Correction scheme for total energy obtained on fault-tolerant quantum computer via quantum dominant orbital selection and subspace dynamical correlation methods

TL;DR

This paper introduces a hybrid quantum-classical method combining quantum orbital selection and dynamical correlation techniques to accurately compute molecular energies on fault-tolerant quantum computers, reducing quantum data readout complexity.

Contribution

It presents a novel hybrid approach integrating quantum orbital selection and subspace dynamical correlation to improve molecular energy calculations on quantum computers.

Findings

Efficient quantum-classical scheme for large molecular systems.

Reduction in quantum data readout complexity.

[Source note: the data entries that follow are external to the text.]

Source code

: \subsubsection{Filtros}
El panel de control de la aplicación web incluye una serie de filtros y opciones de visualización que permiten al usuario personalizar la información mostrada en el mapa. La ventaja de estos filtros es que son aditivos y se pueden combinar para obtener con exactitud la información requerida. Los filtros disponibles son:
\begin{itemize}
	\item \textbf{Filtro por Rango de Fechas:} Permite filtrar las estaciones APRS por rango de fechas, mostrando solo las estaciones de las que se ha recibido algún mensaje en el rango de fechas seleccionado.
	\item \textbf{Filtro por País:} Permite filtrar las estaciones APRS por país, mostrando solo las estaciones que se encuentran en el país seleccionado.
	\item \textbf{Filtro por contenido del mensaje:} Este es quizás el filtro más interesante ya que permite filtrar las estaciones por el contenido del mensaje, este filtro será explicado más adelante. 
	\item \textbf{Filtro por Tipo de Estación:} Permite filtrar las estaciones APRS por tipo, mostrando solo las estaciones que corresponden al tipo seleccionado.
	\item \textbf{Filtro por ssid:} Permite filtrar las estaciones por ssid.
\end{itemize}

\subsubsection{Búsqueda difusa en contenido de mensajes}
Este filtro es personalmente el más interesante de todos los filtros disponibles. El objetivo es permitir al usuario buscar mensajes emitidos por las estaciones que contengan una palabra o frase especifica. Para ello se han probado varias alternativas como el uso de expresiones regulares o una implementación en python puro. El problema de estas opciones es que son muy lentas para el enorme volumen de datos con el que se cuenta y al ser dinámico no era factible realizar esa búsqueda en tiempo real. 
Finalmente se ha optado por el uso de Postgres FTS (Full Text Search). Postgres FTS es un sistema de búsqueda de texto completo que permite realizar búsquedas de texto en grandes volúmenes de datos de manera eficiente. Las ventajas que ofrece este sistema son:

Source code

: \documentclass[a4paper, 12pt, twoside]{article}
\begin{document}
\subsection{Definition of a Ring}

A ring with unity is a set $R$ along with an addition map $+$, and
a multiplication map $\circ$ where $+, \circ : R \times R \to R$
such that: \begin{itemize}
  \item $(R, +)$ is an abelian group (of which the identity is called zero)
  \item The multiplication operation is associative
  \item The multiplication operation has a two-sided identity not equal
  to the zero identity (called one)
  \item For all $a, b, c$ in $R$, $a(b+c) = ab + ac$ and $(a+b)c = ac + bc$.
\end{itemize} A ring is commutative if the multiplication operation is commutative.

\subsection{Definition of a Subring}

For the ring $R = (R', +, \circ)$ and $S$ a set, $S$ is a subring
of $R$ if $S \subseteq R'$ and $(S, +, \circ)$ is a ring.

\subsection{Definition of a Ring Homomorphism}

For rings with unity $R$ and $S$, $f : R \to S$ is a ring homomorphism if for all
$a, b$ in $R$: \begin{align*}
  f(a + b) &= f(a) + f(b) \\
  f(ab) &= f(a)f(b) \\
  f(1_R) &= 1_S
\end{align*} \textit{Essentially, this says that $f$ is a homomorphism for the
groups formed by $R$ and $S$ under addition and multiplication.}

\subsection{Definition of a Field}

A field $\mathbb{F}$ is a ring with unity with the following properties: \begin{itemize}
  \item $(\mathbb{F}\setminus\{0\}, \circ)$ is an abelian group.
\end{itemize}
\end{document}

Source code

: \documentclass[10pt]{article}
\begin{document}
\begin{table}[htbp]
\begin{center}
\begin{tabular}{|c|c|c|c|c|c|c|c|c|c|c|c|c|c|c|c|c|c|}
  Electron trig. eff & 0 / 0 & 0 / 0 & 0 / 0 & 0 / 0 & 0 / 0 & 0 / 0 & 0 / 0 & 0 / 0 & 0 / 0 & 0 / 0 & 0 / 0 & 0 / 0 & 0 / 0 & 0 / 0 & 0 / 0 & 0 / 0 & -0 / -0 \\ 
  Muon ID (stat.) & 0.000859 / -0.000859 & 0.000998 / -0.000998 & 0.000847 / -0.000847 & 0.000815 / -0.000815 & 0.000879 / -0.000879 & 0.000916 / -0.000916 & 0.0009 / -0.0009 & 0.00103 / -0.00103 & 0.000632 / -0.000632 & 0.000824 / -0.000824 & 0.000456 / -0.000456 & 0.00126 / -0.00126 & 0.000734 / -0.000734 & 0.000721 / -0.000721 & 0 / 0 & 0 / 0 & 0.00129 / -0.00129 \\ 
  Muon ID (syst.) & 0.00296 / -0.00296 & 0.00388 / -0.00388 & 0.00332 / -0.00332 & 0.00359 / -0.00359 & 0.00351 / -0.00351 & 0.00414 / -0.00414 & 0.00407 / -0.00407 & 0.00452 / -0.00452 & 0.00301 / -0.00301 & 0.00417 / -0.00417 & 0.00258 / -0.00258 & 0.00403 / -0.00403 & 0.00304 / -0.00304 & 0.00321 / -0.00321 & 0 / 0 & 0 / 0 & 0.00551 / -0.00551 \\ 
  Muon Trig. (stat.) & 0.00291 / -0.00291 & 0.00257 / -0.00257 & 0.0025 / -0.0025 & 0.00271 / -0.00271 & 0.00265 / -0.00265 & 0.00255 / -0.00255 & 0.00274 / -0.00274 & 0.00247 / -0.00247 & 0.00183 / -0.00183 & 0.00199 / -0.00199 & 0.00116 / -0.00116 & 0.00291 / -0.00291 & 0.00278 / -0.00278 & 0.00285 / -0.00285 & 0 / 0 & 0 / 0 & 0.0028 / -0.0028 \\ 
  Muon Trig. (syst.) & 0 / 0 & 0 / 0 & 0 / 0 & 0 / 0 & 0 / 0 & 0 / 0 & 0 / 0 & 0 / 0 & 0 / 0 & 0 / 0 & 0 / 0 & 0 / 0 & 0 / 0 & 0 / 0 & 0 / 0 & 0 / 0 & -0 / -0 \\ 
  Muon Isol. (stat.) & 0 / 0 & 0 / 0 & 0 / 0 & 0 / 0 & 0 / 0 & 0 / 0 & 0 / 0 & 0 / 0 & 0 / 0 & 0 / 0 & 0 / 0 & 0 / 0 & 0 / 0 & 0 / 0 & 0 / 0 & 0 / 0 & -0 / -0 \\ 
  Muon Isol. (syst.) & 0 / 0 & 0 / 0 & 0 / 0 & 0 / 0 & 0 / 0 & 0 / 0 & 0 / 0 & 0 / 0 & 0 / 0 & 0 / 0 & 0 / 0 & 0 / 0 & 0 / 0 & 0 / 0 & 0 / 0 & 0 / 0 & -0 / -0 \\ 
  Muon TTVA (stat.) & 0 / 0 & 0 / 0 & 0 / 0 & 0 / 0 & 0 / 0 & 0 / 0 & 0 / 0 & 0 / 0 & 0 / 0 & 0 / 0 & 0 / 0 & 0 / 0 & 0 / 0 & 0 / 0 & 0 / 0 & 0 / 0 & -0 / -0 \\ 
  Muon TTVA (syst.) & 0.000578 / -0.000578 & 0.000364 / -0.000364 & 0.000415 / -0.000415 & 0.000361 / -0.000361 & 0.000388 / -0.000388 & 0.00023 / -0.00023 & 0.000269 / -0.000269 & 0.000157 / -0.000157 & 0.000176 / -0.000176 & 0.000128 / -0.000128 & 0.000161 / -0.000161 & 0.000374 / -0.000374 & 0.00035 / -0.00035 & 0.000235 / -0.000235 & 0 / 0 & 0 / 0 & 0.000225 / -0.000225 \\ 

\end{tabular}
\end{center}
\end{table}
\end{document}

Potential for accurate energy evaluation with reasonable resources.

Abstract

We propose a practical method for accurately evaluating molecular energies using a hybrid approach that integrates fault-tolerant quantum computers with classical computing. Our scheme comprises two complementary methods: quantum dominant orbital selection (QDOS) and subspace dynamical correlation (SDC). The QDOS method extracts only the relevant active orbitals from the complete active space (CAS) configuration interaction (CI) state on a quantum computer, thereby defining a more compact active space suitable for subsequent classical CASCI calculations. The SDC method evaluate correction of dynamical correlation of the CASCI obtained by quantum computing by using the compact CASCI state, which can be handled by classical computing. To demonstrate that the CAS energy resulting from the quantum computation is post-corrected by the SDC method, we examine the two frameworks, multi-reference perturbation theory and tailored coupled-cluster theory, for the SDC method. Our scheme does not suffer from massive task to read out quantum data readout and demonstrates the potential to efficiently compute large, complex molecular systems by leveraging quantum-classical hybrid computation with reasonable computational resources.